In the days in July before his chartered plane crashed in Slovenia, Thomas Wagner, founder of Germany's largest homegrown seller of package tours, was conned out of €1.5 million, say investigators.
Last week, German police arrested someone near Dresden whom they suspect was involved in the scam, says Handelsblatt.
Wagner's holding company, Unister, along with many of its subsidiaries, is now insolvent. Unister owns online travel companies such as fluege.de and ab-in-den-urlaub.de, which together processed Euro 1.9 billion in vacation transactions in 2015.
Wagner had flown from Leipzig to Venice in a chartered jet to meet someone he thought would invest in his financially troubled company. But investigators believe the would-be investor was actually a con artist.
The context of the transaction was financial desperation. Unister’s business was struggling to meet some of its obligations, as Tnooz reported.
Wagner responded to the crisis "by shuffling money around Unister’s various subsidiaries, in moves that appeared designed to shield company cash from creditors," reported the Financial Times last week.
Someone pitched Wagner on a deal. An investor (apparently pretending to be an Israeli diamond dealer) offered to give Unister a low-interest bridging loan of Euro 10 million, to be paid in Swiss franc.
But this investor demanded Euro 1.5 million as a hedge against default and to cover the fees of the middlemen who made the introduction, according to German media interviews with investigators.
Five percent of the loan, or approximately Euro 750,000, was to go to commissions to the middlemen, according to emails to Mr. Wagner since obtained by Handelsblatt's reporter Massimo Bognannic.

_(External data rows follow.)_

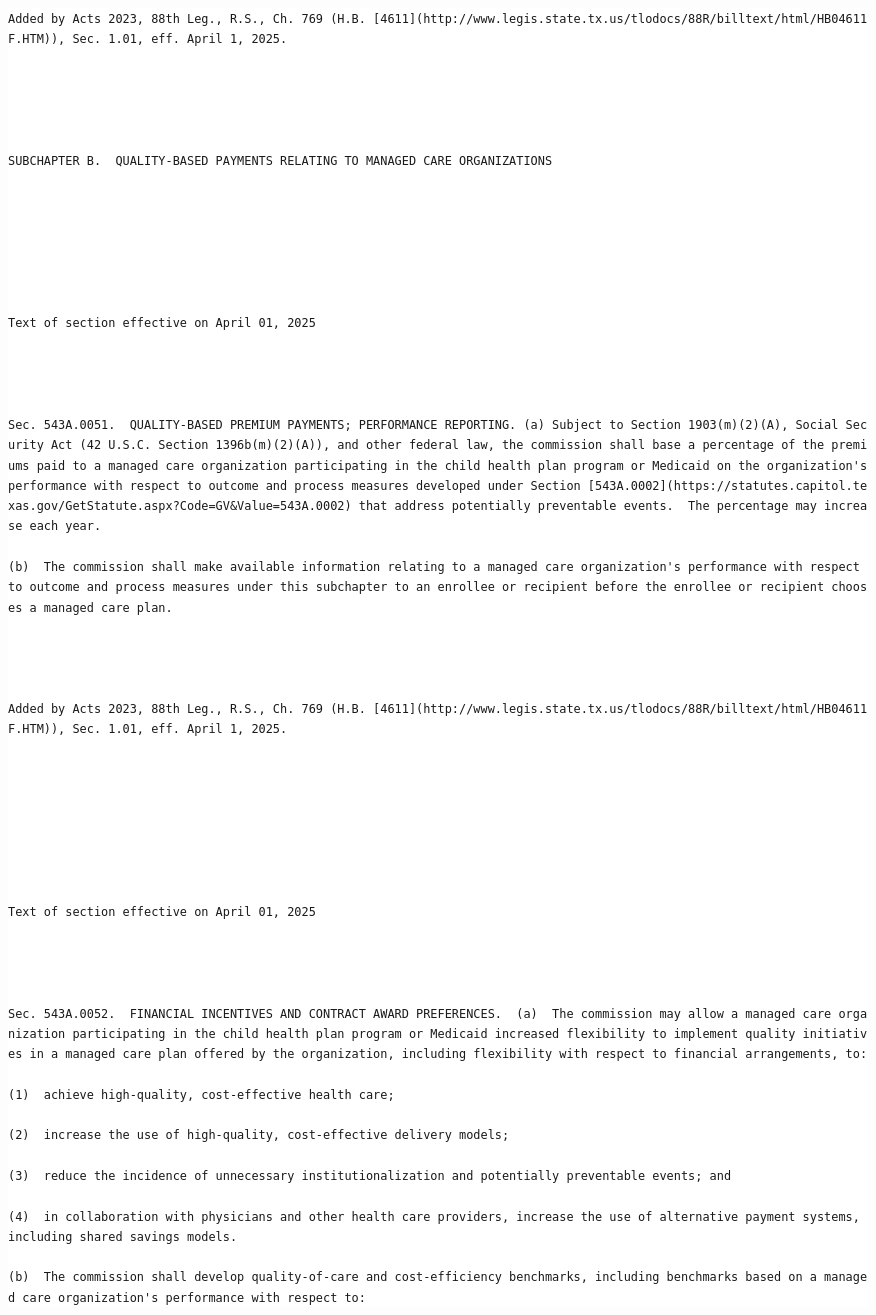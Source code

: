     
    
    Added by Acts 2023, 88th Leg., R.S., Ch. 769 (H.B. [4611](http://www.legis.state.tx.us/tlodocs/88R/billtext/html/HB04611F.HTM)), Sec. 1.01, eff. April 1, 2025.
    
    
    
    
    
    SUBCHAPTER B.  QUALITY-BASED PAYMENTS RELATING TO MANAGED CARE ORGANIZATIONS
    
      
    
    
      
    
    
    Text of section effective on April 01, 2025
    
      
    
    
    Sec. 543A.0051.  QUALITY-BASED PREMIUM PAYMENTS; PERFORMANCE REPORTING. (a) Subject to Section 1903(m)(2)(A), Social Security Act (42 U.S.C. Section 1396b(m)(2)(A)), and other federal law, the commission shall base a percentage of the premiums paid to a managed care organization participating in the child health plan program or Medicaid on the organization's performance with respect to outcome and process measures developed under Section [543A.0002](https://statutes.capitol.texas.gov/GetStatute.aspx?Code=GV&Value=543A.0002) that address potentially preventable events.  The percentage may increase each year.
    
    (b)  The commission shall make available information relating to a managed care organization's performance with respect to outcome and process measures under this subchapter to an enrollee or recipient before the enrollee or recipient chooses a managed care plan.
    
    
    
    
    Added by Acts 2023, 88th Leg., R.S., Ch. 769 (H.B. [4611](http://www.legis.state.tx.us/tlodocs/88R/billtext/html/HB04611F.HTM)), Sec. 1.01, eff. April 1, 2025.
    
    
    
    
    
      
    
    
    Text of section effective on April 01, 2025
    
      
    
    
    Sec. 543A.0052.  FINANCIAL INCENTIVES AND CONTRACT AWARD PREFERENCES.  (a)  The commission may allow a managed care organization participating in the child health plan program or Medicaid increased flexibility to implement quality initiatives in a managed care plan offered by the organization, including flexibility with respect to financial arrangements, to:
    
    (1)  achieve high-quality, cost-effective health care;
    
    (2)  increase the use of high-quality, cost-effective delivery models;
    
    (3)  reduce the incidence of unnecessary institutionalization and potentially preventable events; and
    
    (4)  in collaboration with physicians and other health care providers, increase the use of alternative payment systems, including shared savings models.
    
    (b)  The commission shall develop quality-of-care and cost-efficiency benchmarks, including benchmarks based on a managed care organization's performance with respect to:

Wagner is said to have taken out the money from accounts at HolidayReporter, one of the subsidiaries.
Wagner chartered a flight to Venice, bringing along Unister co-founder Oliver Schilling.
They met the supposed investor at the Antony Palace, a boutique hotel. Wagner and Schilling gave the con artist Euro 1.5 million, investigators say.
In turn, the con artist gave Wagner and Schilling a suitcase that was supposed to have the initial portion of the investment in Swiss francs.
After the exchange, Wagner and Schilling discovered that there were only 10,000 Swiss franc, or about Euro 9,200, in the suitcase. The rest of the cash was counterfeit.
The total was supposed to have been about 25% of the loan's value, according to emails Wagner received and that were obtained by Handelsblatt. (One of the go-betweens who apparently was present at the Venice meeting, has given testimony to police, Handelsblatt reports.)
Wagner reported the scam to Italian authorities. Then Wagner and Schilling took their fateful flight home.
The pilot reported problems with icing. The plane crashed in Slovenia.
It was a dramatic ending for Wagner, 38, who had been born in East Germany and for a time had been hailed as one of German's leading capitalist success stories of the Internet era. He had founded Unister in 2002 and grew it into a dynamo that, at its height, had about 1,800 employees.
But in recent years, a few Unister executives found themselves under scrutiny by prosecutors, as Tnooz has reported. In each situation, the accused said they are innocent.
Last week, Die Zeit raised questions about the extreme political beliefs of at least one individual who may have been indirectly influential at the company. That report led, on Thursday, to Unister responding with a statement denying the report and saying that it distances itself from extreme right-wing ideology.
Meanwhile, the company's supervisors have hired Australian investment bank Macquarie to seek a buyer.
Last week Unister issued a statement saying it has received "expressions of interest" from more than 20 "well-known" travel companies in buying either the group as a whole or individual business lines.
Three leading contenders for buying parts or all of Unister, according to FVW, are: Expedia, Holidaycheck, and media group Pro Sieben Sat 1 (which owns 7 Travel), according to German trade news publication FVW.
Debt and litigation will not be transferred to new owners in the event of a sale, under German law, say press reports.
Meanwhile one of the biggest questions that will never be fully resolved is why Wagner, an experienced businessman, fell for the scam.